Ogilvy did it. The Federal Reserve did, too. Cities like San Francisco and Chicago have done it. Even Philadelphia. They’ve all seen the value in hiring someone to help them interpret the increasing amount of data at their fingertips to cut costs, anticipate trouble, and plan for the future. Should you follow suit?

The year 2012 produced more than 2.8 zettabytes of data. That’s 21 zeroes after the number. Big Data, indeed. That number is expected to double by 2015. For the past five to 10 years, the CTO and the CIO managed that data. What started as a 10K race, however, has become a marathon, climbing up the mountain of Big Data.

As information supporting a complex, tailored, microsecond customer response has become critical to sales and profitability, data has transformed into the currency of marketing. The role of the CIO broadened literally overnight, owing in part to the huge value found in the storage, processing, and exposure of customer-specific pertinent data.

The enormous task of finding the right data, and tailoring it to deliver a refined customer message, must be completed in milliseconds. Traversing that mountain of information, built with row upon row of millions of individuals, each with hundreds of columns of interaction points, requires an intelligent data interpretation route, navigated and prepared for customers before they click. Technology’s progress, however, is governed by the speed of marketing.

Software can help companies find that best route to refined response. Adobe has gone through exercises in the cloud to match problems with solutions. Our latest marketing cloud technologies help customers save time, provide quicker insight, and assist in delivering appropriate products, right now. That said, there is an element owned by the companies themselves, where boots on the ground, within the company, must inject some of their own DNA, training their marketing principals and technology teams to find the data route that delivers. Enter the chief data officer (CDO).
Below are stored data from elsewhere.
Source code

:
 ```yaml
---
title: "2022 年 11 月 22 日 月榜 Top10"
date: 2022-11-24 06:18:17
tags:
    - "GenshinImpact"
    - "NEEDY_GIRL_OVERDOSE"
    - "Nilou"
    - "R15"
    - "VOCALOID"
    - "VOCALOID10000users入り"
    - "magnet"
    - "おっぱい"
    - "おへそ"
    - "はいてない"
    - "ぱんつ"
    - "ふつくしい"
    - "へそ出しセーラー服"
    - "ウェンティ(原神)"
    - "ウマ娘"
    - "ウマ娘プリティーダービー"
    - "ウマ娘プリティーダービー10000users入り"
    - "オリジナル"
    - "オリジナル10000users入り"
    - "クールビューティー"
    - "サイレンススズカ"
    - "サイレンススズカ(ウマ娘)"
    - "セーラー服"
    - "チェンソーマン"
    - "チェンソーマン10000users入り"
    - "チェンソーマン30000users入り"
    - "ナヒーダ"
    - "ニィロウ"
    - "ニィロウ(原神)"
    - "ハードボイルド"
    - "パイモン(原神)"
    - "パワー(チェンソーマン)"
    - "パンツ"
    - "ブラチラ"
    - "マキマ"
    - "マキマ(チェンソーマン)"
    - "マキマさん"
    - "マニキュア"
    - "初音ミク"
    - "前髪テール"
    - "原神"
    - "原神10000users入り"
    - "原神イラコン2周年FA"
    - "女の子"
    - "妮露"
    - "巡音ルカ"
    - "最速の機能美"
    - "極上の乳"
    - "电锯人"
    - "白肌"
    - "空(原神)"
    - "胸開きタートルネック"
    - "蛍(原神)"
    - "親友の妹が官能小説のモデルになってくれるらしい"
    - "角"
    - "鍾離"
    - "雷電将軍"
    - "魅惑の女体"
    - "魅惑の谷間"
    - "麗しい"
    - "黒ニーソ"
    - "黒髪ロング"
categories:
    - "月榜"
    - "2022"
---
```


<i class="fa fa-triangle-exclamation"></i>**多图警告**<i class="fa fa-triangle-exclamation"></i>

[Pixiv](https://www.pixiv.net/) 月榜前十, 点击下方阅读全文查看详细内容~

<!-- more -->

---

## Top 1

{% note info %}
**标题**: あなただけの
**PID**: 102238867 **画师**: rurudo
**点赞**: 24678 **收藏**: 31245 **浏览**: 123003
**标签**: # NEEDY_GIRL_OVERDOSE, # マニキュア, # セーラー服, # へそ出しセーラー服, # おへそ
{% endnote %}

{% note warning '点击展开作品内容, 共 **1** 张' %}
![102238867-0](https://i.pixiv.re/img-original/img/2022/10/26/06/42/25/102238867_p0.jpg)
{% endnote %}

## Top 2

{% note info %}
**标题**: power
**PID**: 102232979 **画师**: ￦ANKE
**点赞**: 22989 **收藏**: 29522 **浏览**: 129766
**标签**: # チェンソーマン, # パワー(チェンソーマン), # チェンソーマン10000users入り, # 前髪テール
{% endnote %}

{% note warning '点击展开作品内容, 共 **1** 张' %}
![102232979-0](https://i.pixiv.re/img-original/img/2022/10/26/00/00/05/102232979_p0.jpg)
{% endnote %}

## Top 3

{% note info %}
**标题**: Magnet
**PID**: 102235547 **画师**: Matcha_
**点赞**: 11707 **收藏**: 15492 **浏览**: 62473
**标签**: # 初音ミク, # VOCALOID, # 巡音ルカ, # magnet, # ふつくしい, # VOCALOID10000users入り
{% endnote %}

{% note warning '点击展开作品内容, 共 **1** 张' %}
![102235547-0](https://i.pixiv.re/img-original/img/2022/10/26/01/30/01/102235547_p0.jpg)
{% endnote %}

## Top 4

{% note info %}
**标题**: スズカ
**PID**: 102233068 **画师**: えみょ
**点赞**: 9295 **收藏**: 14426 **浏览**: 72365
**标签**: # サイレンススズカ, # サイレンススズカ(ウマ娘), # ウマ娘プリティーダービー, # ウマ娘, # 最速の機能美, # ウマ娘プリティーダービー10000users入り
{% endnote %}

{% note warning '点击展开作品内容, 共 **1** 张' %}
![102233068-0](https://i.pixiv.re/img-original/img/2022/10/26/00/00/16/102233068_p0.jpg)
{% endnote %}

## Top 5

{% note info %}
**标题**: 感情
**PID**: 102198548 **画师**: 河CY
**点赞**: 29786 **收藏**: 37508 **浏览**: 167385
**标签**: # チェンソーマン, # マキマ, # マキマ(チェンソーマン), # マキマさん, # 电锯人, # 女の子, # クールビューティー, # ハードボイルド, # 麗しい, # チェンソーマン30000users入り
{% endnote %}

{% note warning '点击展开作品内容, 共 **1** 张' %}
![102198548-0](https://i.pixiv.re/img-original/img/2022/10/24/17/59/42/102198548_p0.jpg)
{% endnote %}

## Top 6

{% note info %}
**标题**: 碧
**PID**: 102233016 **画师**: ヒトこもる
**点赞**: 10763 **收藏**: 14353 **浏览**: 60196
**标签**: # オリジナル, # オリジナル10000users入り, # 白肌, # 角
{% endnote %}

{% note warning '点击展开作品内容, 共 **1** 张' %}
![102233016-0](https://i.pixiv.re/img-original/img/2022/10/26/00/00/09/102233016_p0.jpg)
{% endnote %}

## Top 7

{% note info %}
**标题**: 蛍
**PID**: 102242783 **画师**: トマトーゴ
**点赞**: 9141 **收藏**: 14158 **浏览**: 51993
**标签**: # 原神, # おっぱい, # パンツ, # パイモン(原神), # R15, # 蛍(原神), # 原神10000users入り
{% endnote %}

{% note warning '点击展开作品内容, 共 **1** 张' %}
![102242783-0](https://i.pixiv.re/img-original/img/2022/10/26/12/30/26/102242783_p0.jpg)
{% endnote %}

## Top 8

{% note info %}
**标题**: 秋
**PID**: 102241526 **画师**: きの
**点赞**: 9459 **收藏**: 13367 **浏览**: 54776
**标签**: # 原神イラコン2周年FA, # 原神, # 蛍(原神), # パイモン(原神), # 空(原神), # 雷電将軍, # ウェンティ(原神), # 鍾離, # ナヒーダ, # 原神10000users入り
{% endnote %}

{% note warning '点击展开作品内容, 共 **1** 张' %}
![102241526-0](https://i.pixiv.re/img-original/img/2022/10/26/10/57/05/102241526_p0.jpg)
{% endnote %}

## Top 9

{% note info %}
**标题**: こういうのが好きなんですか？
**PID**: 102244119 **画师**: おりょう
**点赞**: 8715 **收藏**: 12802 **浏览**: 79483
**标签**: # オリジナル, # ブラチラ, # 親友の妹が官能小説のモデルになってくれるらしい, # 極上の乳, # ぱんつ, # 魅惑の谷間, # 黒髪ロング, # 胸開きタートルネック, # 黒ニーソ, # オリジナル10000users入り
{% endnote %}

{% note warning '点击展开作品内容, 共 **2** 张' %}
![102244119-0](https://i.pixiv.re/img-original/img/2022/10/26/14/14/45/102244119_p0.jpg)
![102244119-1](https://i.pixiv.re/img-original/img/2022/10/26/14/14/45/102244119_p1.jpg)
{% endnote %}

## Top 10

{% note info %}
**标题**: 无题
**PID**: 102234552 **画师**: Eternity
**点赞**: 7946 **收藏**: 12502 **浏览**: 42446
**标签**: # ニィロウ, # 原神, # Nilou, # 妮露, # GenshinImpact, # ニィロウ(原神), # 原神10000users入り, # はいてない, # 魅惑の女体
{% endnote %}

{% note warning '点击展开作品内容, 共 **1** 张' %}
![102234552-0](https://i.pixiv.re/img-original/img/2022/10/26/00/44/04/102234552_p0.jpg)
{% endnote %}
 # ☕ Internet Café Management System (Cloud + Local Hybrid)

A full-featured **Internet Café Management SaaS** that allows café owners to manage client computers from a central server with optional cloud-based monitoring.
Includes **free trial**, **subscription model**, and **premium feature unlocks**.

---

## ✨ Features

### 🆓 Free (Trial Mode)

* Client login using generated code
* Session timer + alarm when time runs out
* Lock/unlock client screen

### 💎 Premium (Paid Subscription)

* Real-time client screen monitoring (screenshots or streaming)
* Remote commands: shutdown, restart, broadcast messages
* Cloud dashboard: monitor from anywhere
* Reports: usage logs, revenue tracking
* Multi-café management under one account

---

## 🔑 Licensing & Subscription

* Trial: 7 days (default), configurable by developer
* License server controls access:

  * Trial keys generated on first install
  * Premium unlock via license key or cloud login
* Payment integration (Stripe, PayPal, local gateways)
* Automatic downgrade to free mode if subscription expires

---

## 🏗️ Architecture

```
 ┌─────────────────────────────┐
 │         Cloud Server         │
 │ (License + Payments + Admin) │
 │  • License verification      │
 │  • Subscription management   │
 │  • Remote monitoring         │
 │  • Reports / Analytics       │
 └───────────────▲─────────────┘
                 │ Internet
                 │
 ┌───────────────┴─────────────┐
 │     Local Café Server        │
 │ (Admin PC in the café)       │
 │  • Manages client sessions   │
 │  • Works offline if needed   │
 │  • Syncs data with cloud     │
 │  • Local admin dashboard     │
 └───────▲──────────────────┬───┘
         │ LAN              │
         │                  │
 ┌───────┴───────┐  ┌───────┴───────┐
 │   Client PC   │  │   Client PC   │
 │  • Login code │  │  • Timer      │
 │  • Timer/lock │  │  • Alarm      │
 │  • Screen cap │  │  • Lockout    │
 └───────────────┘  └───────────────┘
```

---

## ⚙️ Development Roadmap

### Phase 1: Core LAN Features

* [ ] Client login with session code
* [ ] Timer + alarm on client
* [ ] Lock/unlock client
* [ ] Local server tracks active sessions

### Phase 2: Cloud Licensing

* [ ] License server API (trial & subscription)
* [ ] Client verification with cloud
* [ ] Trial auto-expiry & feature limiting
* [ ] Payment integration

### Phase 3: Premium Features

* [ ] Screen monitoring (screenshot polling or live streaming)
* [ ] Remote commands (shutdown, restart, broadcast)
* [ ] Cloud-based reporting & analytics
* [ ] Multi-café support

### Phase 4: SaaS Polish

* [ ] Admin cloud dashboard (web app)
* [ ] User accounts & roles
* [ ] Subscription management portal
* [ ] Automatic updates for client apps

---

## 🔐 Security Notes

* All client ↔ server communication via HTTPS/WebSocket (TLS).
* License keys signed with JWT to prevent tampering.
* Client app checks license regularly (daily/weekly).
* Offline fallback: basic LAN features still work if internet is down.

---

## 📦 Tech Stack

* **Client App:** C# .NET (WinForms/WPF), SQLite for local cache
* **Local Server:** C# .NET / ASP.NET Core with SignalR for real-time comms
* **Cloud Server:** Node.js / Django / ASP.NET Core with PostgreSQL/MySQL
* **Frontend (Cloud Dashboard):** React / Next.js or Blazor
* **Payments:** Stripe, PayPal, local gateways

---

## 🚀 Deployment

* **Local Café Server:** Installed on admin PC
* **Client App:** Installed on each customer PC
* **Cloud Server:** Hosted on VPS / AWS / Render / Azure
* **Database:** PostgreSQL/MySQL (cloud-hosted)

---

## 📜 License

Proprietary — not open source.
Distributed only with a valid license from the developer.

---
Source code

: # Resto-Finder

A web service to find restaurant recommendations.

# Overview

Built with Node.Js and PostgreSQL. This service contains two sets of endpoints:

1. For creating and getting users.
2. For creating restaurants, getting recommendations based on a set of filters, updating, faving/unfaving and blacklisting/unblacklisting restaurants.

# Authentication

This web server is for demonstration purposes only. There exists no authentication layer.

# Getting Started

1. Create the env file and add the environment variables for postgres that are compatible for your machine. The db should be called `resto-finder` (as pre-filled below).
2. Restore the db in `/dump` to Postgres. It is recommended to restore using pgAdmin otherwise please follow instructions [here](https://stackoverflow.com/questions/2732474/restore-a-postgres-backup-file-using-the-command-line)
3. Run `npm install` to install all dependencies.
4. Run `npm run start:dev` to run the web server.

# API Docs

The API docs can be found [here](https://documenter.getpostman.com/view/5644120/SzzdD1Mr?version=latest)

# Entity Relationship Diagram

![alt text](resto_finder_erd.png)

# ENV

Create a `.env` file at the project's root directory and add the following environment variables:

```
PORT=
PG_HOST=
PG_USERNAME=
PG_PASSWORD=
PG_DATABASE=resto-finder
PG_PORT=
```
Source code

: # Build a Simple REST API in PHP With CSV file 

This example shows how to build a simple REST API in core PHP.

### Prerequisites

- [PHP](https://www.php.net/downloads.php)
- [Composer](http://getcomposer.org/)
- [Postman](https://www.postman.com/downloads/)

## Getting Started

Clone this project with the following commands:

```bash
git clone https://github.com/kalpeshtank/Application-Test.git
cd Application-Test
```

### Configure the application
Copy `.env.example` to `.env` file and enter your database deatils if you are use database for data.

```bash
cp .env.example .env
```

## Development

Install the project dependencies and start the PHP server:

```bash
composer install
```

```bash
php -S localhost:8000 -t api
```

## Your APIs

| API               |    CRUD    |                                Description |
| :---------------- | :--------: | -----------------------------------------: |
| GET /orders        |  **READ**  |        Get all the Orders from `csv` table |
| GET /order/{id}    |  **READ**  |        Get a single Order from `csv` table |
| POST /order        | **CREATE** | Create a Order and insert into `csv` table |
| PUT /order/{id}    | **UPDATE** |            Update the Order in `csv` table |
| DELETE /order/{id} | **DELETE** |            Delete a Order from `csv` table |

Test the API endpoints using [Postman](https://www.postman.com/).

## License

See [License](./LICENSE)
Shawn Banerji, technology advisor at senior executive search firm Russell Reynolds Associates, believes that the current percentage of Fortune 500 firms employing a CDO will rise to about 50 percent by 2015; it currently hovers around just 5 percent. The actual role of that C-suite title, however, is still varied and elusive, ranging from an extension of the CIO to a direct link to the CEO, working side by side to develop data interpretation strategy.

In agreement with Mr. Banerji, I believe those firms capitalizing on data to drive and deliver an enriched customer experience will succeed, supported by the advantages  provided by a CDO. As Big Data gets bigger, expect the need for an intuitive, intelligent CDO to keep pace.